WHAT THE TASK ASKS
Return the records in full, exactly as given.

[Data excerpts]
● ● ● ● ●

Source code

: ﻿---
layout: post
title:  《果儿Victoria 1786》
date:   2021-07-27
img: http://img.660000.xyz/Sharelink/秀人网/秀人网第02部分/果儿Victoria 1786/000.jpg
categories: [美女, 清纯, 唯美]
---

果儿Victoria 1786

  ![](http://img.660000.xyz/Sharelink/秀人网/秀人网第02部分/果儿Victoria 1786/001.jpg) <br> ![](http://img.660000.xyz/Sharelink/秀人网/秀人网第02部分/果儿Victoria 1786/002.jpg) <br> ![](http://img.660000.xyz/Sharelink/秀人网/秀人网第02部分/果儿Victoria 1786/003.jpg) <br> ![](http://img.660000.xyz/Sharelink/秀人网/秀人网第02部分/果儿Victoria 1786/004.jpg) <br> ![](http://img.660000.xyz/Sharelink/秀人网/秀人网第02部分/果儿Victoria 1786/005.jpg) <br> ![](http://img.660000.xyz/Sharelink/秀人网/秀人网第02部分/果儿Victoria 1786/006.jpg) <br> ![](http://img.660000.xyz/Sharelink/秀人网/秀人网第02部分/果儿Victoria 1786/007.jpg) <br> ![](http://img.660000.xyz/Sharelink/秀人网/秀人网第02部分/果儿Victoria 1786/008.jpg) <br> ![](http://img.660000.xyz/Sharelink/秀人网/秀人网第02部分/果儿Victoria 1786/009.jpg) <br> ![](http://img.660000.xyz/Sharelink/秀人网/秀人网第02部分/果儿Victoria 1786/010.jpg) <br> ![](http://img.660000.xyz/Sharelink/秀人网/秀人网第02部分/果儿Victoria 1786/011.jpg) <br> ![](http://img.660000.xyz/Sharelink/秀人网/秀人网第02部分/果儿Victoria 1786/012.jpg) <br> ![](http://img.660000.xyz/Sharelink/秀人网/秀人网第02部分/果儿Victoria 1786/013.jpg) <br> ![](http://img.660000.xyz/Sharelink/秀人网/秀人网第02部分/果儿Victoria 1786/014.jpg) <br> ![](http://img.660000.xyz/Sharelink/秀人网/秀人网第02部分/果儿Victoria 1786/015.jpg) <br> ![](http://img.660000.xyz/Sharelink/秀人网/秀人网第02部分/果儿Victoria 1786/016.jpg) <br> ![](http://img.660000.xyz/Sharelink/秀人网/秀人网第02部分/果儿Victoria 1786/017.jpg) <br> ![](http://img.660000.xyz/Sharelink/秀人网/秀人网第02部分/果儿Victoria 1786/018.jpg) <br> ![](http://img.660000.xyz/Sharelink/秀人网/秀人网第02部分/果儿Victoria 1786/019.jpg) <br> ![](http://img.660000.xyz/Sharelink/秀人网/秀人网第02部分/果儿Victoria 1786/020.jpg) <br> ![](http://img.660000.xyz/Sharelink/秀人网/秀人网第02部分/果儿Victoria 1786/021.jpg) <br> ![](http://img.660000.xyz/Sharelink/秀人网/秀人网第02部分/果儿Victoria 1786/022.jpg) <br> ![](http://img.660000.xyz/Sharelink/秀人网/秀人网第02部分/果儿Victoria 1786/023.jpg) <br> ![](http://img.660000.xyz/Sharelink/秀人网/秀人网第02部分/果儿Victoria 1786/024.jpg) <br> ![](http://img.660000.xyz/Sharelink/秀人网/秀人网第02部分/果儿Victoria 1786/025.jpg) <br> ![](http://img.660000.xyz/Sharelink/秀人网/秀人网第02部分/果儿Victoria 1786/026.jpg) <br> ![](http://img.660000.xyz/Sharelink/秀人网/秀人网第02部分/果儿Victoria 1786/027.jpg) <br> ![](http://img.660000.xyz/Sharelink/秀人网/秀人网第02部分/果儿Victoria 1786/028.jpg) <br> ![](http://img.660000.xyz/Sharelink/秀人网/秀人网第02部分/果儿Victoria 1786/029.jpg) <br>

● ● ● ● ●

RESPONSE FOR THIS EXERCISE
Source code

: ﻿---
layout: post
title:  《果儿Victoria 1786》
date:   2021-07-27
img: http://img.660000.xyz/Sharelink/秀人网/秀人网第02部分/果儿Victoria 1786/000.jpg
categories: [美女, 清纯, 唯美]
---

果儿Victoria 1786

  ![](http://img.660000.xyz/Sharelink/秀人网/秀人网第02部分/果儿Victoria 1786/001.jpg) <br> ![](http://img.660000.xyz/Sharelink/秀人网/秀人网第02部分/果儿Victoria 1786/002.jpg) <br> ![](http://img.660000.xyz/Sharelink/秀人网/秀人网第02部分/果儿Victoria 1786/003.jpg) <br> ![](http://img.660000.xyz/Sharelink/秀人网/秀人网第02部分/果儿Victoria 1786/004.jpg) <br> ![](http://img.660000.xyz/Sharelink/秀人网/秀人网第02部分/果儿Victoria 1786/005.jpg) <br> ![](http://img.660000.xyz/Sharelink/秀人网/秀人网第02部分/果儿Victoria 1786/006.jpg) <br> ![](http://img.660000.xyz/Sharelink/秀人网/秀人网第02部分/果儿Victoria 1786/007.jpg) <br> ![](http://img.660000.xyz/Sharelink/秀人网/秀人网第02部分/果儿Victoria 1786/008.jpg) <br> ![](http://img.660000.xyz/Sharelink/秀人网/秀人网第02部分/果儿Victoria 1786/009.jpg) <br> ![](http://img.660000.xyz/Sharelink/秀人网/秀人网第02部分/果儿Victoria 1786/010.jpg) <br> ![](http://img.660000.xyz/Sharelink/秀人网/秀人网第02部分/果儿Victoria 1786/011.jpg) <br> ![](http://img.660000.xyz/Sharelink/秀人网/秀人网第02部分/果儿Victoria 1786/012.jpg) <br> ![](http://img.660000.xyz/Sharelink/秀人网/秀人网第02部分/果儿Victoria 1786/013.jpg) <br> ![](http://img.660000.xyz/Sharelink/秀人网/秀人网第02部分/果儿Victoria 1786/014.jpg) <br> ![](http://img.660000.xyz/Sharelink/秀人网/秀人网第02部分/果儿Victoria 1786/015.jpg) <br> ![](http://img.660000.xyz/Sharelink/秀人网/秀人网第02部分/果儿Victoria 1786/016.jpg) <br> ![](http://img.660000.xyz/Sharelink/秀人网/秀人网第02部分/果儿Victoria 1786/017.jpg) <br> ![](http://img.660000.xyz/Sharelink/秀人网/秀人网第02部分/果儿Victoria 1786/018.jpg) <br> ![](http://img.660000.xyz/Sharelink/秀人网/秀人网第02部分/果儿Victoria 1786/019.jpg) <br> ![](http://img.660000.xyz/Sharelink/秀人网/秀人网第02部分/果儿Victoria 1786/020.jpg) <br> ![](http://img.660000.xyz/Sharelink/秀人网/秀人网第02部分/果儿Victoria 1786/021.jpg) <br> ![](http://img.660000.xyz/Sharelink/秀人网/秀人网第02部分/果儿Victoria 1786/022.jpg) <br> ![](http://img.660000.xyz/Sharelink/秀人网/秀人网第02部分/果儿Victoria 1786/023.jpg) <br> ![](http://img.660000.xyz/Sharelink/秀人网/秀人网第02部分/果儿Victoria 1786/024.jpg) <br> ![](http://img.660000.xyz/Sharelink/秀人网/秀人网第02部分/果儿Victoria 1786/025.jpg) <br> ![](http://img.660000.xyz/Sharelink/秀人网/秀人网第02部分/果儿Victoria 1786/026.jpg) <br> ![](http://img.660000.xyz/Sharelink/秀人网/秀人网第02部分/果儿Victoria 1786/027.jpg) <br> ![](http://img.660000.xyz/Sharelink/秀人网/秀人网第02部分/果儿Victoria 1786/028.jpg) <br> ![](http://img.660000.xyz/Sharelink/秀人网/秀人网第02部分/果儿Victoria 1786/029.jpg) <br>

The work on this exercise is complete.